These language differences are not trivial among Latinos in the United States. There may be hundreds of thousands of native Mayan speakers in the United States, for example, and certainly substantial numbers of Quechua speakers. Garifuna immigrants (comprising perhaps more than 100,000 persons in New York City—they are not differentiated in the census tabulations) stage a large parade in Brooklyn each year.

The U.S. government, however, characterizes Latinos as members of an ethnic group, explicitly noting that "Hispanics may be of any race." In this the Hispanics are not unique. Since its creation, the U.S. government has mandated legal definitions of Native American tribes and the legal ascription of membership in a tribal group. If one is to negotiate and carry out treaties, for example, then the nature of the entity with whom one negotiates (e.g., Cherokee Nation) must be defined and the individuals entitled to services required by the treaty must be identified. For example, who is a Cherokee? Likewise, formal, legal racial definitions date to the Colonial era (Enloe 1981).

If one equates ethnicity and ethnic-group identity with cultural traits shared among a population (as few contemporary anthropologists do), then the Hispanic ascription may be confusing; Hispanics are culturally diverse and they did not tend to regard themselves as a collective entity until Regulation 15 was published in 1978. Most contemporary anthropological theorists, however, regard ethnic identity as being established through interactions of groups with other groups or social institutions as government bureaucracies or the military. The interaction establishes a we and a they, an us and a them. Ethnic identity is expressed in a dynamic process among a number of groups (Fredrik Barth [1969]; Abner Cohen [1974]; and Joan Vincent [1974] were pioneers in the rigorous development of this perspective). An entire shared culture is not necessary to define group membership: Sometimes a particular cultural trait may be sufficient. Tragically, religion alone—Roman Catholic versus Eastern Orthodox—defines the ethnic difference between Serbians and Croatians, yet this difference led to war and the establishment of separate nation states.

The Hispanic/Latino as an ethnic group does have a social validity, however, if only because one is required to so identify oneself to many of the society's institutions to receive services and legal protection against discrimination. Furthermore, if the larger society sees one as a member of a group, then persons so ascribed tend to react reinforce common bonds for protection and to achieve common ends.

All too often, Latinos have had to confront stereotyping, discrimination, and oppression from the moment of their first step on U.S. soil (even if as a toddler). Common oppression has thus reinforced the rapid acceptance of the Hispanic/Latino identity following the U.S. government's 1978 ascription. Latino ethnicity is thus a real and valid social category that profoundly affects on the lives of Latinos; this ethnicity should never, however, be regarded as the manifestation of a nearly universal suite of cultural traits. Although Latinos may hold much in common, common traits are rarely universal nor are most sufficient to define an individual as Hispanic, although a Spanish accent would be a sufficient social marker. Persons seeking information about and understanding of the Latino family solely by reference to a list of common traits and behaviors may find themselves doomed to a misunderstanding and misdirection of effort.

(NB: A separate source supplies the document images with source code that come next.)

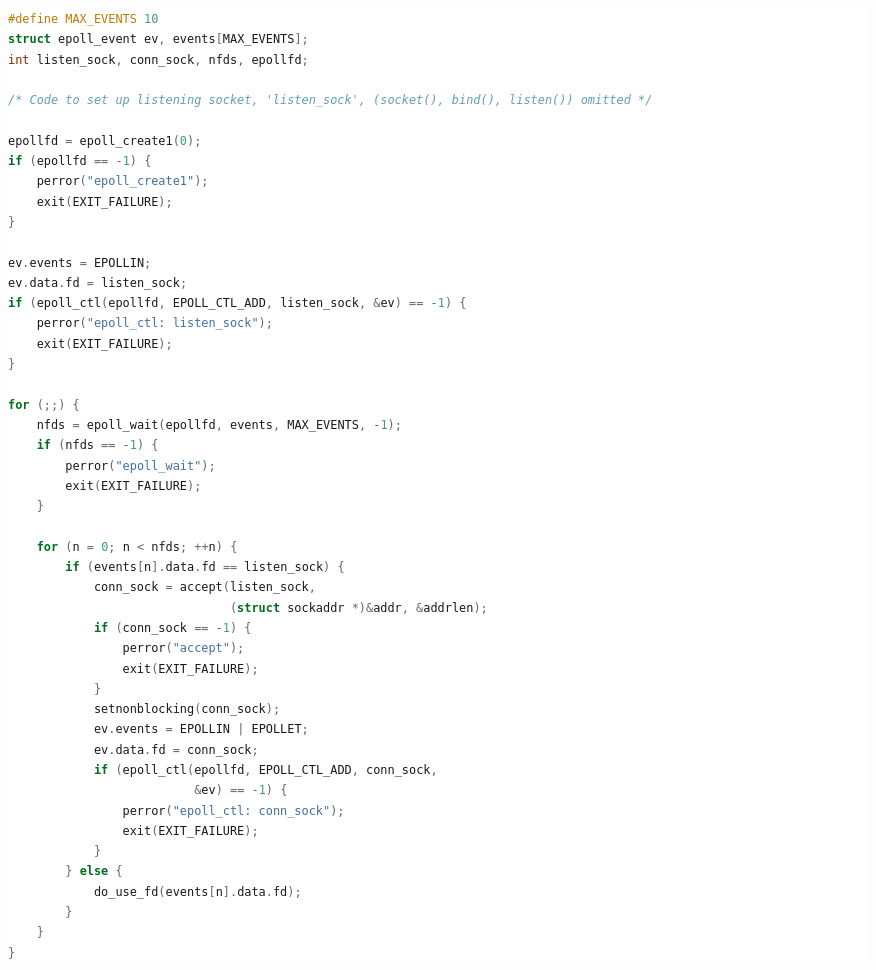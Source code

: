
 ```c
#define MAX_EVENTS 10
struct epoll_event ev, events[MAX_EVENTS];
int listen_sock, conn_sock, nfds, epollfd;

/* Code to set up listening socket, 'listen_sock', (socket(), bind(), listen()) omitted */

epollfd = epoll_create1(0);
if (epollfd == -1) {
    perror("epoll_create1");
    exit(EXIT_FAILURE);
}

ev.events = EPOLLIN;
ev.data.fd = listen_sock;
if (epoll_ctl(epollfd, EPOLL_CTL_ADD, listen_sock, &ev) == -1) {
    perror("epoll_ctl: listen_sock");
    exit(EXIT_FAILURE);
}

for (;;) {
    nfds = epoll_wait(epollfd, events, MAX_EVENTS, -1);
    if (nfds == -1) {
        perror("epoll_wait");
        exit(EXIT_FAILURE);
    }

    for (n = 0; n < nfds; ++n) {
        if (events[n].data.fd == listen_sock) {
            conn_sock = accept(listen_sock,
                               (struct sockaddr *)&addr, &addrlen);
            if (conn_sock == -1) {
                perror("accept");
                exit(EXIT_FAILURE);
            }
            setnonblocking(conn_sock);
            ev.events = EPOLLIN | EPOLLET;
            ev.data.fd = conn_sock;
            if (epoll_ctl(epollfd, EPOLL_CTL_ADD, conn_sock,
                          &ev) == -1) {
                perror("epoll_ctl: conn_sock");
                exit(EXIT_FAILURE);
            }
        } else {
            do_use_fd(events[n].data.fd);
        }
    }
}
```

In 1978, many newly minted Hispanics found this common assumption of cultural/ethnic identity at first confusing, not only because the term Hispanic had not previously been used. (If there were any term in common usage for the group as a whole, it was Latino.) At that time, most Latinos would have first identified themselves in terms of a nationality, such as Colombian, Dominican, or Argentinian. Exceptions would have included theSpanish of New Mexico and the Chicanos, who were mainly of Mexican derivation, although that ancestry might be traced back as far as the eighteenth century missions of California and Arizona. Eventually, the Hispanic identifier became more popularly accepted, and the sense of group identity was greatly strengthened once the U.S. government added Latino and Spanish to be used by those who preferred to use these names.

Hispanic/Latino Families: Demographic and Social Indices

Although aggregate statistics should always be interpreted with care to avoid stereotyping, they offer vital insights relating to the situation of Latinos and Hispanic/Latino families at both macro and micro levels. Keeping in mind the proviso that the average is not the individual—although many Hispanics are poor, some are wealthy; communication in Spanish may be common, but some Hispanics may know Spanish poorly or not at all— aggregate statistics do help outline some of the social characteristics of Hispanics as a group.

On the whole, the Latino family in the United States confronts great economic and social challenges, but with relatively few reserves to meet them. The social needs of the Hispanic families are underlined by their standing in five social indices (see Table 1).

Poverty. In 1999, 20.2 percent (one in five) of Hispanic families lived below the poverty level compared with a 9.3 percent poverty rate (one in eleven) for the nation's families as a whole, and 5.5 percent (one in eighteen) for non-Hispanic white families. The situation of married-couple Hispanic families is somewhat better, 14.2 percent, but that of female-headed families can only be described as dire: 39 percent live in poverty and among Puerto Ricans, 47.4 percent. It should also be noted that Puerto Rican residents counted include only those living in the fifty states—residents of the Commonwealth of Puerto Rico (3.8 million persons) are not included in the totals for U.S. residents, although all Puerto Ricans are born as U.S. citizens.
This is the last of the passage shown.